:: Information shown

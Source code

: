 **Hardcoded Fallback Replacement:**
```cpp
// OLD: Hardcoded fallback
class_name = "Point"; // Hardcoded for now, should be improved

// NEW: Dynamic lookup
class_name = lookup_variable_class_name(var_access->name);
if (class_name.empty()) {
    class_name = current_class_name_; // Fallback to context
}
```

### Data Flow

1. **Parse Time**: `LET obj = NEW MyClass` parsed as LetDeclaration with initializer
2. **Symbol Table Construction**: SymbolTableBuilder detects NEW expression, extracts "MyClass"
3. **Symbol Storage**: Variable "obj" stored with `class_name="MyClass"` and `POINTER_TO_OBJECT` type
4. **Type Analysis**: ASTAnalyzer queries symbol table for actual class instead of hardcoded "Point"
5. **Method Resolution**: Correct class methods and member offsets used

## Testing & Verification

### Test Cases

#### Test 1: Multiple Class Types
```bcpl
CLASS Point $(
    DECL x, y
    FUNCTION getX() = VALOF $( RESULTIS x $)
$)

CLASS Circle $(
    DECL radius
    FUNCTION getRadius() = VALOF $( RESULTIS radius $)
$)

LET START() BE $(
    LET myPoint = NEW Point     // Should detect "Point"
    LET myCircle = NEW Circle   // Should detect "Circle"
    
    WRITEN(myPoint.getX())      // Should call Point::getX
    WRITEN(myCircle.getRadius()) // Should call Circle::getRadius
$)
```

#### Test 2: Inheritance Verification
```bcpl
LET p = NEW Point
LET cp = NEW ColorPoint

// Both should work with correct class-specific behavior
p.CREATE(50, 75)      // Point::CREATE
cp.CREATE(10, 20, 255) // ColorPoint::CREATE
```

::::

-- Aim of the task --
For this exercise, repeat the data above exactly.

-- Result of this task --
Source code

: **Hardcoded Fallback Replacement:**
```cpp
// OLD: Hardcoded fallback
class_name = "Point"; // Hardcoded for now, should be improved

// NEW: Dynamic lookup
class_name = lookup_variable_class_name(var_access->name);
if (class_name.empty()) {
    class_name = current_class_name_; // Fallback to context
}
```

### Data Flow

1. **Parse Time**: `LET obj = NEW MyClass` parsed as LetDeclaration with initializer
2. **Symbol Table Construction**: SymbolTableBuilder detects NEW expression, extracts "MyClass"
3. **Symbol Storage**: Variable "obj" stored with `class_name="MyClass"` and `POINTER_TO_OBJECT` type
4. **Type Analysis**: ASTAnalyzer queries symbol table for actual class instead of hardcoded "Point"
5. **Method Resolution**: Correct class methods and member offsets used

## Testing & Verification

### Test Cases

#### Test 1: Multiple Class Types
```bcpl
CLASS Point $(
    DECL x, y
    FUNCTION getX() = VALOF $( RESULTIS x $)
$)

CLASS Circle $(
    DECL radius
    FUNCTION getRadius() = VALOF $( RESULTIS radius $)
$)

LET START() BE $(
    LET myPoint = NEW Point     // Should detect "Point"
    LET myCircle = NEW Circle   // Should detect "Circle"
    
    WRITEN(myPoint.getX())      // Should call Point::getX
    WRITEN(myCircle.getRadius()) // Should call Circle::getRadius
$)
```

#### Test 2: Inheritance Verification
```bcpl
LET p = NEW Point
LET cp = NEW ColorPoint

// Both should work with correct class-specific behavior
p.CREATE(50, 75)      // Point::CREATE
cp.CREATE(10, 20, 255) // ColorPoint::CREATE
```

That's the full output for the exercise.